With over 500 kinds of psychotherapy available today, one relatively new kid on the block has been widely heralded by the media, practitioners and mental health consumers. More than 60,000 trained clinicians believe in the power of EMDR–Eye Movement Desensitization and Reprocessing–including me!
Just a few months ago, in June, I posted on my blog about anxiety. Did you know that an estimated 44 million American adults suffer from anxiety, and only one-third receive treatment? I shared nine signs that often indicate anxiety, and urged my readers to seek help for this treatable ailment. In today’s post, I wish to share one of the newer methods of treatment available today: EMDR.
What is EMDR?
It is more than likely you have never heard of EMDR. That’s okay! It is a relatively new form of treatment, and kind of a funky acronym. EMDR stands for Eye Movement Desensitization and Reprocessing, and it is a breakthrough therapy with a special capacity to overcome the often devastating effects of psychological trauma. It was developed by Dr. Francine Shapiro, an American psychologist, in the late 1980s. Shortly after its discovery, an ever-growing community of therapists saw its power to transform lives, controlled research studies consistently demonstrated its efficacy and effectiveness, and many therapists sought training to become EMDR certified. Often therapists have said that EMDR felt like a gift to themselves and their clients, and they were eager to “pay it forward” by spreading the word to colleagues.
How did EMDR start?
Like many great inventions, EMDR was born out of serendipity. One day in 1987, private California practitioner, Francine Shapiro, went for a walk in the woods. She had been preoccupied with disturbing thoughts. She discovered that her anxiety lifted after moving her eyes back and forth while observing her surroundings. Intrigued, Shapiro tried out variants of this procedure with her clients and found that they also felt better. She concluded that trauma can be resolved naturally when a person recalls parts of disturbing experiences while stimulating the eyes (by moving them laterally). EMDR was born!

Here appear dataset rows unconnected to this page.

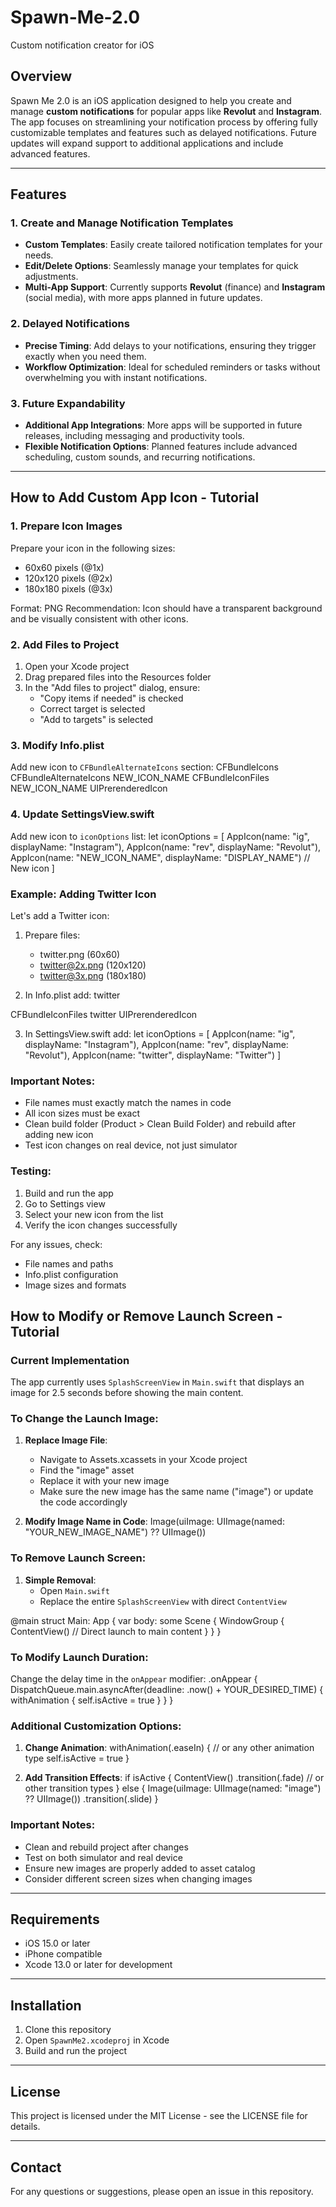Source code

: # Spawn-Me-2.0
Custom notification creator for iOS 

## Overview
Spawn Me 2.0 is an iOS application designed to help you create and manage **custom notifications** for popular apps like **Revolut** and **Instagram**. The app focuses on streamlining your notification process by offering fully customizable templates and features such as delayed notifications. Future updates will expand support to additional applications and include advanced features.

---

## Features

### 1. Create and Manage Notification Templates
- **Custom Templates**: Easily create tailored notification templates for your needs.
- **Edit/Delete Options**: Seamlessly manage your templates for quick adjustments.
- **Multi-App Support**: Currently supports **Revolut** (finance) and **Instagram** (social media), with more apps planned in future updates.

### 2. Delayed Notifications
- **Precise Timing**: Add delays to your notifications, ensuring they trigger exactly when you need them.
- **Workflow Optimization**: Ideal for scheduled reminders or tasks without overwhelming you with instant notifications.

### 3. Future Expandability
- **Additional App Integrations**: More apps will be supported in future releases, including messaging and productivity tools.
- **Flexible Notification Options**: Planned features include advanced scheduling, custom sounds, and recurring notifications.

---

## How to Add Custom App Icon - Tutorial

### 1. Prepare Icon Images
Prepare your icon in the following sizes:
- 60x60 pixels (@1x)
- 120x120 pixels (@2x)
- 180x180 pixels (@3x)

Format: PNG
Recommendation: Icon should have a transparent background and be visually consistent with other icons.

### 2. Add Files to Project
1. Open your Xcode project
2. Drag prepared files into the Resources folder
3. In the "Add files to project" dialog, ensure:
   - "Copy items if needed" is checked
   - Correct target is selected
   - "Add to targets" is selected

### 3. Modify Info.plist
Add new icon to `CFBundleAlternateIcons` section:
<key>CFBundleIcons</key>
<dict>
    <key>CFBundleAlternateIcons</key>
    <dict>
        <!-- Existing icons -->
        <key>NEW_ICON_NAME</key>
        <dict>
            <key>CFBundleIconFiles</key>
            <array>
                <string>NEW_ICON_NAME</string>
            </array>
            <key>UIPrerenderedIcon</key>
            <false/>
        </dict>
    </dict>
</dict>

### 4. Update SettingsView.swift
Add new icon to `iconOptions` list:
let iconOptions = [
    AppIcon(name: "ig", displayName: "Instagram"),
    AppIcon(name: "rev", displayName: "Revolut"),
    AppIcon(name: "NEW_ICON_NAME", displayName: "DISPLAY_NAME") // New icon
]

### Example: Adding Twitter Icon
Let's add a Twitter icon:

1. Prepare files:
   - twitter.png (60x60)
   - twitter@2x.png (120x120)
   - twitter@3x.png (180x180)

2. In Info.plist add:
<key>twitter</key>
<dict>
    <key>CFBundleIconFiles</key>
    <array>
        <string>twitter</string>
    </array>
    <key>UIPrerenderedIcon</key>
    <false/>
</dict>

3. In SettingsView.swift add:
let iconOptions = [
    AppIcon(name: "ig", displayName: "Instagram"),
    AppIcon(name: "rev", displayName: "Revolut"),
    AppIcon(name: "twitter", displayName: "Twitter")
]

### Important Notes:
- File names must exactly match the names in code
- All icon sizes must be exact
- Clean build folder (Product > Clean Build Folder) and rebuild after adding new icon
- Test icon changes on real device, not just simulator

### Testing:
1. Build and run the app
2. Go to Settings view
3. Select your new icon from the list
4. Verify the icon changes successfully

For any issues, check:
- File names and paths
- Info.plist configuration
- Image sizes and formats

## How to Modify or Remove Launch Screen - Tutorial

### Current Implementation
The app currently uses `SplashScreenView` in `Main.swift` that displays an image for 2.5 seconds before showing the main content.

### To Change the Launch Image:

1. **Replace Image File**:
   - Navigate to Assets.xcassets in your Xcode project
   - Find the "image" asset
   - Replace it with your new image
   - Make sure the new image has the same name ("image") or update the code accordingly

2. **Modify Image Name in Code**:
Image(uiImage: UIImage(named: "YOUR_NEW_IMAGE_NAME") ?? UIImage())

### To Remove Launch Screen:

1. **Simple Removal**:
   - Open `Main.swift`
   - Replace the entire `SplashScreenView` with direct `ContentView`

@main
struct Main: App {
    var body: some Scene {
        WindowGroup {
            ContentView()  // Direct launch to main content
        }
    }
}

### To Modify Launch Duration:

Change the delay time in the `onAppear` modifier:
.onAppear {
    DispatchQueue.main.asyncAfter(deadline: .now() + YOUR_DESIRED_TIME) {
        withAnimation {
            self.isActive = true
        }
    }
}

### Additional Customization Options:

1. **Change Animation**:
withAnimation(.easeIn) {  // or any other animation type
    self.isActive = true
}

2. **Add Transition Effects**:
if isActive {
    ContentView()
        .transition(.fade)  // or other transition types
} else {
    Image(uiImage: UIImage(named: "image") ?? UIImage())
        .transition(.slide)
}

### Important Notes:
- Clean and rebuild project after changes
- Test on both simulator and real device
- Ensure new images are properly added to asset catalog
- Consider different screen sizes when changing images

---

## Requirements
- iOS 15.0 or later
- iPhone compatible
- Xcode 13.0 or later for development

---

## Installation
1. Clone this repository
2. Open `SpawnMe2.xcodeproj` in Xcode
3. Build and run the project

---

## License
This project is licensed under the MIT License - see the LICENSE file for details.

---

## Contact
For any questions or suggestions, please open an issue in this repository.
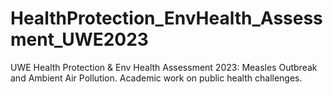 # HealthProtection_EnvHealth_Assessment_UWE2023
UWE Health Protection &amp; Env Health Assessment 2023: Measles Outbreak and Ambient Air Pollution. Academic work on public health challenges.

Initially, EMDR was utilized and studied as a therapy for PTSD (post-traumatic stress disorder) and other anxiety disorders, such as phobias. Therapists have since extended this treatment to a host of other conditions including depression, sexual dysfunction, schizophrenia, eating disorders, addiction, and even the psychological stress generated by cancer. EMDR therapy is applicable to a wide range of psychological problems that result from overwhelming life experiences. Although I mostly use EMDR for trauma, I have also used it for certain situations where the client faces OCD or is working through fear.
How does EMDR work?
EMDR therapists begin by asking their clients to identify events or situations that provoke anxiety or fear in the present–like the painful memories of a frightening accident. After the history of related anxiety provoking events has been gathered and the assessment phase is complete, the therapist, with the help of a client, identifies a “target” event to start with. By leading the patient in a series of left-to-right, or lateral eye movements, as the patient simultaneously focuses on a disturbing memory, “bilateral stimulation” occurs. Basically the the brain’s two hemispheres synchronize, which allows clarity. A therapist may use her hands, or other EMDR developed devices, to stimulate these bilateral movements.

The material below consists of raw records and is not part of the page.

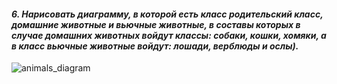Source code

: #### *6. Нарисовать диаграмму, в которой есть класс родительский класс, домашние животные и вьючные животные, в составы которых в случае домашних животных войдут классы: собаки, кошки, хомяки, а в класс вьючные животные войдут: лошади, верблюды и ослы).*

![animals_diagram](https://github.com/user-attachments/assets/da0f1a7d-fb54-430f-8502-2d86429deb1c)
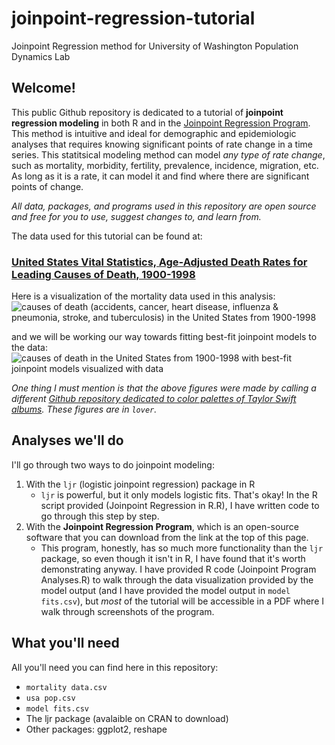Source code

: # joinpoint-regression-tutorial
Joinpoint Regression method for University of Washington Population Dynamics Lab

## Welcome! 

This public Github repository is dedicated to a tutorial of **joinpoint regression modeling** in both R and in the [Joinpoint Regression Program](https://surveillance.cancer.gov/joinpoint/). This method is intuitive and ideal for demographic and epidemiologic analyses that requires knowing significant points of rate change in a time series. This statitsical modeling method can model *any type of rate change*, such as mortality, morbidity, fertility, prevalence, incidence, migration, etc. As long as it is a rate, it can model it and find where there are significant points of change. 

*All data, packages, and programs used in this repository are open source and free for you to use, suggest changes to, and learn from.*

The data used for this tutorial can be found at:
### [United States Vital Statistics, Age-Adjusted Death Rates for Leading Causes of Death, 1900-1998](https://www.cdc.gov/nchs/nvss/mortality/hist293.htm)

Here is a visualization of the mortality data used in this analysis:
![causes of death (accidents, cancer, heart disease, influenza & pneumonia, stroke, and tuberculosis) in the United States from 1900-1998](https://taylorvandoren.files.wordpress.com/2021/10/all-causes.png)

and we will be working our way towards fitting best-fit joinpoint models to the data:
![causes of death in the United States from 1900-1998 with best-fit joinpoint models visualized with data](https://taylorvandoren.files.wordpress.com/2021/10/best-fit-all-causes.png)

*One thing I must mention is that the above figures were made by calling a different [Github repository dedicated to color palettes of Taylor Swift albums](https://github.com/asteves/tayloRswift). These figures are in `lover`.*

## Analyses we'll do

I'll go through two ways to do joinpoint modeling: 
1. With the `ljr` (logistic joinpoint regression) package in R
   - `ljr` is powerful, but it only models logistic fits. That's okay! In the R script provided (Joinpoint Regression in R.R), I have written code to go through this step by step.
3. With the **Joinpoint Regression Program**, which is an open-source software that you can download from the link at the top of this page. 
   - This program, honestly, has so much more functionality than the `ljr` package, so even though it isn't in R, I have found that it's worth demonstrating anyway. I have provided R code (Joinpoint Program Analyses.R) to walk through the data visualization provided by the model output (and I have provided the model output in `model fits.csv`), but *most* of the tutorial will be accessible in a PDF where I walk through screenshots of the program.


## What you'll need

All you'll need you can find here in this repository:
- `mortality data.csv`
- `usa pop.csv`
- `model fits.csv`
- The ljr package (avalaible on CRAN to download)
- Other packages: ggplot2, reshape
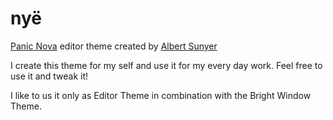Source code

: # nyë

[Panic Nova](https://panic.com/nova) editor theme created by [Albert Sunyer](https://www.nye.cat)

I create this theme for my self and use it for my every day work. Feel free to use it and tweak it!

I like to us it only as Editor Theme in combination with the Bright Window Theme.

Dr. Shapiro and her associates developed a number of procedures for coordinating what she termed, “dual awareness,” or the unifying of the two hemispheres of the brain. The procedures have been refined and validated through controlled research at several centers around the world. Precise and careful use of these procedures can lead to the safe processing of memories, where negative thoughts and emotions can disappear.
This is more than a set of techniques. The EMDR approach provides a model for understanding human potential–including how positive experiences can lead to adaptive living, and how upsetting experiences can lead to psychological problems that interfere with a person’s ability to meet life’s challenges. The EMDR protocol requires clinicians to carefully assess and prepare adequately, particularly for persons with histories of multiple traumas.
It has long been assumed that it takes a great deal of time to heal from severe emotional pain. However, multitudes of studies have been done on EMDR which repeatedly show that by using EMDR therapy, people can experience the benefits of psychotherapy much quicker. Two particularly notable studies include one where findings indicated that 84%-90% of single-trauma victims no longer had PTSD after only three 90-minute sessions; and another in which a whopping 77% of combat veterans were free of PTSD in just 12 sessions! In fact, there has been so much research on EMDR therapy that it is now recognized by several important institutions (like the American Psychiatric Association, the World Health Organization and the Department of Defense) as an effective form of treatment for trauma, other disturbing experiences, and even the more “everyday” experiences that bring individuals in for therapy (like low self-esteem, anxiety, or feelings of powerlessness).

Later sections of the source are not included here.